Emkay Global Financial Services Ltd (EGFSL) expects the overall gross non-performing assets (GNPA) ratio of banks under its coverage universe to moderate by 20 basis points (bps) sequentially to a decadal low of 2.7 per cent in Q4 FY24 (vs 2.9 per cent in Q3 FY24) owing to contained slippages and accelerated write-offs, with banks sitting on higher provisions.
“We do not expect any lumpy corporate NPA formation in Q4 (January-March), but recoveries would be reasonably healthy (including KSK Mahanadi and some infra/road/toll projects), leading to a reduction in corporate NPAs mainly benefiting public sector banks/PSBs (including SBI),” said EGFSL analysts Anand Dama, Kunaal N and Marazbaan Dastur.
However, a few banks may report slightly higher agri NPAs due to seasonal factors and, thus, higher NPAs quarter-on-quarter (q-o-q).
EGFSL’s coverage universe includes six public sector banks (PSBs), 12 private sector banks (PVBs), a card company and two NBFC-MFIs.
“Stress built up in the low ticket unsecured personal loans, business loans/small business loans, and card segment continues to inch up which should manifest via higher NPAs for select mid-size PVBs. MFI stress in North India (Punjab, Haryana) continues to hurt select MFI-heavy NBFCs/banks,” the analysts said.
EGFSL expect pre-provisioning operating profit (PPOP) to grow 8 per cent y-o-y mainly due to continued moderation in net interest income (NII) growth as margins continue to decline but grow 19 per cent q-o-q due to lower staff cost (mainly for PSBs), treasury gains on softening G-Sec yields, one-off gains for select banks (mainly HDFC Bank) and absence of AIF (alternative investment fund) provisions for PVBs (ICICI Bank, HDFC Bank, RBL Bank, Axis Bank, Kotak Mahindra Bank).
“Overall profitability too is likely to be sub-par at 10 per cent y-o-y, but logs 17 per cent q-o-q. However, net profit growth for PSBs is likely to be better at 15 per cent y-o-y vs 6 per cent for PVBs (adjusted for the Citi goodwill write-off impact for Axis Bank). Reversal of AIF provisions may potentially lead to better profitability for PVBs vs our expectation,” per the analysts’ assessment.

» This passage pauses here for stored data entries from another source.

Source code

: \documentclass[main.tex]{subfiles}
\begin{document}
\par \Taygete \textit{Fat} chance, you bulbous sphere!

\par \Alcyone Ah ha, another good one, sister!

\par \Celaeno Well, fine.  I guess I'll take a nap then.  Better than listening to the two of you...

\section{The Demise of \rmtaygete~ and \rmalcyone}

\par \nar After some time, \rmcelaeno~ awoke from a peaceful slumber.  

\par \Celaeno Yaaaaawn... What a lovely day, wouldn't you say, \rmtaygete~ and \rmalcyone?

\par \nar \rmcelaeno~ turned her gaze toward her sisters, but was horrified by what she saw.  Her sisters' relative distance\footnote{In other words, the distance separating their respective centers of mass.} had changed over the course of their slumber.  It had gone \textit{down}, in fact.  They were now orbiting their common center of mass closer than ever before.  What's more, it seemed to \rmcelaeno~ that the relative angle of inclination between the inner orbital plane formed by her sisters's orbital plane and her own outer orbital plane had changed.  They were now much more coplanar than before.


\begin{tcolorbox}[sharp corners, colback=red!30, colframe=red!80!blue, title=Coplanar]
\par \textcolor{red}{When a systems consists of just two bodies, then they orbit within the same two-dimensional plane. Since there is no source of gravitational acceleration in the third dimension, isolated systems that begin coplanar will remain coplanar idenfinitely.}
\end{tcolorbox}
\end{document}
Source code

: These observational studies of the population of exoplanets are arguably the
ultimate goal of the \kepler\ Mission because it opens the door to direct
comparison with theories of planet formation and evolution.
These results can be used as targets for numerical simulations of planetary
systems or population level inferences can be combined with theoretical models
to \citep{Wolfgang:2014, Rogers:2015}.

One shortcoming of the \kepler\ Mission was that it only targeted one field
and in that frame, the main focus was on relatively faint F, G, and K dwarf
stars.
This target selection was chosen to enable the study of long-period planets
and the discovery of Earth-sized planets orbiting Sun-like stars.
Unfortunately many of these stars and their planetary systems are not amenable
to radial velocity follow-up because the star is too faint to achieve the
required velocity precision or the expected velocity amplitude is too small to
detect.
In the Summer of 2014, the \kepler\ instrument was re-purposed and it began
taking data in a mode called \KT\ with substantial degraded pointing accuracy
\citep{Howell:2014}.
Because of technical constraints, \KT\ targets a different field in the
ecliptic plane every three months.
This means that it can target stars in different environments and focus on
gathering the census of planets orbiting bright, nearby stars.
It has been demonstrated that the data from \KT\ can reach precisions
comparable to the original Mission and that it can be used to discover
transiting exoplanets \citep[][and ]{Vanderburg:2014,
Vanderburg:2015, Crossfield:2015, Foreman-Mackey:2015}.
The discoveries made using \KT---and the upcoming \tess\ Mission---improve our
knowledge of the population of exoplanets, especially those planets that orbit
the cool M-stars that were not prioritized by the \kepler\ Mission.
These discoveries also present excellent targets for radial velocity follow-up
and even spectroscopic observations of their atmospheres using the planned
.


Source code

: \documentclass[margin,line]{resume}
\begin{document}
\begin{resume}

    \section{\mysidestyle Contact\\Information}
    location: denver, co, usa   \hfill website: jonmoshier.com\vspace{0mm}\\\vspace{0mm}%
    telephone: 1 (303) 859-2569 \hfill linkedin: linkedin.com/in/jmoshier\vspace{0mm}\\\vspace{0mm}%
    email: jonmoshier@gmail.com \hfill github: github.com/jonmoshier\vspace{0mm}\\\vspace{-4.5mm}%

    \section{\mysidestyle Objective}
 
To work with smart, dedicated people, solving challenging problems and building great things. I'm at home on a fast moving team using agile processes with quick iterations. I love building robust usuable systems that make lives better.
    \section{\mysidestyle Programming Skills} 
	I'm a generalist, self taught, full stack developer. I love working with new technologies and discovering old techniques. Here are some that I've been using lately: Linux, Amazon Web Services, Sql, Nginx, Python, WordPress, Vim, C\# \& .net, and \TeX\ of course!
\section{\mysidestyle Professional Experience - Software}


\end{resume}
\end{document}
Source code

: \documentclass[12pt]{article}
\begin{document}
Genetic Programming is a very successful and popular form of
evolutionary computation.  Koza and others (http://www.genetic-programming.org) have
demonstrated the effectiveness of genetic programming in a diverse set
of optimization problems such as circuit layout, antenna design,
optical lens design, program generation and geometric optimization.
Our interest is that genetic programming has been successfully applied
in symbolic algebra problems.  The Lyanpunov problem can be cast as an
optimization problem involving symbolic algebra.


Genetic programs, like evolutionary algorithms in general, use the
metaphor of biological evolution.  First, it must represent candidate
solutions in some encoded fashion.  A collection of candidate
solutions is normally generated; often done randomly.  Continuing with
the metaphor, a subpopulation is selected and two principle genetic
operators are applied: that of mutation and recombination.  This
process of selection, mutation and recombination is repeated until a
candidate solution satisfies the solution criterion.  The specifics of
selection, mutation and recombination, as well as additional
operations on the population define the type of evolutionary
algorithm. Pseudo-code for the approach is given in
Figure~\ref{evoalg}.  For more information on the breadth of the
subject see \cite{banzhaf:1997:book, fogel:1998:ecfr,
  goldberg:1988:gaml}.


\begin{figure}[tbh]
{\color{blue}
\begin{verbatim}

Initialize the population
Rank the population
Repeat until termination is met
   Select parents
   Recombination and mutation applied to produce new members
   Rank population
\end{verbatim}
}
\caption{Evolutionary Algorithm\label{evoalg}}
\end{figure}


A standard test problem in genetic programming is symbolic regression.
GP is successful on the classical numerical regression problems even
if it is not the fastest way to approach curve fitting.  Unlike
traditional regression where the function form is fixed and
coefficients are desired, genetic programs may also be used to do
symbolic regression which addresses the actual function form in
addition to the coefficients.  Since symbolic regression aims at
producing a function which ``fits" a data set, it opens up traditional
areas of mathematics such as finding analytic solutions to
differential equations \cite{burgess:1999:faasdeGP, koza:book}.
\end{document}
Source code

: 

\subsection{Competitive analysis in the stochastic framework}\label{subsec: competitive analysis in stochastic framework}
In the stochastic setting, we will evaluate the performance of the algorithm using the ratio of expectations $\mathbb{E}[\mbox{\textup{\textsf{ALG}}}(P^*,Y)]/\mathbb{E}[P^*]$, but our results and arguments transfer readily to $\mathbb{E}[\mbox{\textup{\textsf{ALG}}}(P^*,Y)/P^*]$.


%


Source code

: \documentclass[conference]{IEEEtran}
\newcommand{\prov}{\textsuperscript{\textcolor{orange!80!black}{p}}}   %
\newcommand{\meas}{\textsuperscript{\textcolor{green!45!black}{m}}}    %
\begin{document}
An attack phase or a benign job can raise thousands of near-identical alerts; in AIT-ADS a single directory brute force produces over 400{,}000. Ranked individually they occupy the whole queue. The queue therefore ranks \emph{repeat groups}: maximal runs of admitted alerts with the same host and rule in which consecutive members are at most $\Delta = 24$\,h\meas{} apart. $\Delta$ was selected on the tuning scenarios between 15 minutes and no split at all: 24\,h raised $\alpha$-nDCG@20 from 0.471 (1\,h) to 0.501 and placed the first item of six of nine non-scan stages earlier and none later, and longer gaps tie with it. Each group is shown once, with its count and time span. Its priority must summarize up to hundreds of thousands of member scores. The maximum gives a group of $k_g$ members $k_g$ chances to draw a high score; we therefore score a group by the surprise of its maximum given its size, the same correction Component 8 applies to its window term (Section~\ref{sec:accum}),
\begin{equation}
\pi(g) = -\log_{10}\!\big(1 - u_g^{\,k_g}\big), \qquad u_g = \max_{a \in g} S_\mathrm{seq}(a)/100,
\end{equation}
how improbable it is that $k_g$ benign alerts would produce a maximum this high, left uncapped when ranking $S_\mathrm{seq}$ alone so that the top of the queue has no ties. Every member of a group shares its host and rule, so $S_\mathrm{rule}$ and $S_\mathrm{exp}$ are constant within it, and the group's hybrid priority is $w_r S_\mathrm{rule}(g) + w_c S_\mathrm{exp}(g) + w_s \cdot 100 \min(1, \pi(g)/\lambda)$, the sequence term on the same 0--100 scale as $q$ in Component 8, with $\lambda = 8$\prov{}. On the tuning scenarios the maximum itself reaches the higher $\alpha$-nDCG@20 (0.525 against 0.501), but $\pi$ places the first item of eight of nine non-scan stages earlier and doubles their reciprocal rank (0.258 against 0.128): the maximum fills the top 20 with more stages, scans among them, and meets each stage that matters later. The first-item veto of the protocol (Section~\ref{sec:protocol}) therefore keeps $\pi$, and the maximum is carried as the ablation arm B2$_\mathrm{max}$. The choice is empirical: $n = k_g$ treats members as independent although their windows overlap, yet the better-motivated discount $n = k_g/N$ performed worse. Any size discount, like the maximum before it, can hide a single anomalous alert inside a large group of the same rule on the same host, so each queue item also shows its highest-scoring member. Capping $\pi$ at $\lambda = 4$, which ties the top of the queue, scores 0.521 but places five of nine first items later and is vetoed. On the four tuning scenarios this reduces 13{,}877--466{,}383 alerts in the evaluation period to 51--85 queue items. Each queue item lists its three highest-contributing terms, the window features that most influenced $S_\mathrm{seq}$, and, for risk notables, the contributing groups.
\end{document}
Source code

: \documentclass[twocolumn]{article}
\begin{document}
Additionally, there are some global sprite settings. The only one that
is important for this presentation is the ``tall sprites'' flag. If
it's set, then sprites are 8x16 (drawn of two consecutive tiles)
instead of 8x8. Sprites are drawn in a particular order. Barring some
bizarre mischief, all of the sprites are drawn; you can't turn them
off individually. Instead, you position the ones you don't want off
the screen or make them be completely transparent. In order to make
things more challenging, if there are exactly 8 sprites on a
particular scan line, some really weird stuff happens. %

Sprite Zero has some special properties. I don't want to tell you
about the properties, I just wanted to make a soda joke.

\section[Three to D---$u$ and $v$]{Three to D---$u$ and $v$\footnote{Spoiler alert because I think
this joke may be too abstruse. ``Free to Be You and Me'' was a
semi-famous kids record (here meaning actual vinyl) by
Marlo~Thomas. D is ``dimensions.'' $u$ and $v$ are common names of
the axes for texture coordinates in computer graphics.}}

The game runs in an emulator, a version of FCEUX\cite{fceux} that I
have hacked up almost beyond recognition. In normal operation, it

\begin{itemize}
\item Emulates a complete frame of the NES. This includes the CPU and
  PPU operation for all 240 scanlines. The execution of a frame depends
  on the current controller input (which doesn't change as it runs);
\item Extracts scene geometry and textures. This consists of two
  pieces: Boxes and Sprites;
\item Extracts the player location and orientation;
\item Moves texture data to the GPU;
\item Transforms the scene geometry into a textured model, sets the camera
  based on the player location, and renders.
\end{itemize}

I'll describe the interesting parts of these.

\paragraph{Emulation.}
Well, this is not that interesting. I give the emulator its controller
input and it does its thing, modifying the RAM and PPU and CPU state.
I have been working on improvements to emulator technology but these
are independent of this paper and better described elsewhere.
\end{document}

Overall credit growth continues to surprise positively, while deposit growth too has picked up pace, albeit at a higher cost and could hence weigh on margins, per the report.
“However, broader asset quality remains healthy, barring some noise in the unsecured space which we believe is unlikely to blow up. That said, we remain slightly cautious on the sector and thus prefer banks with relatively healthy capital/provision buffers, management stability and reasonable valuations,” the analysts said.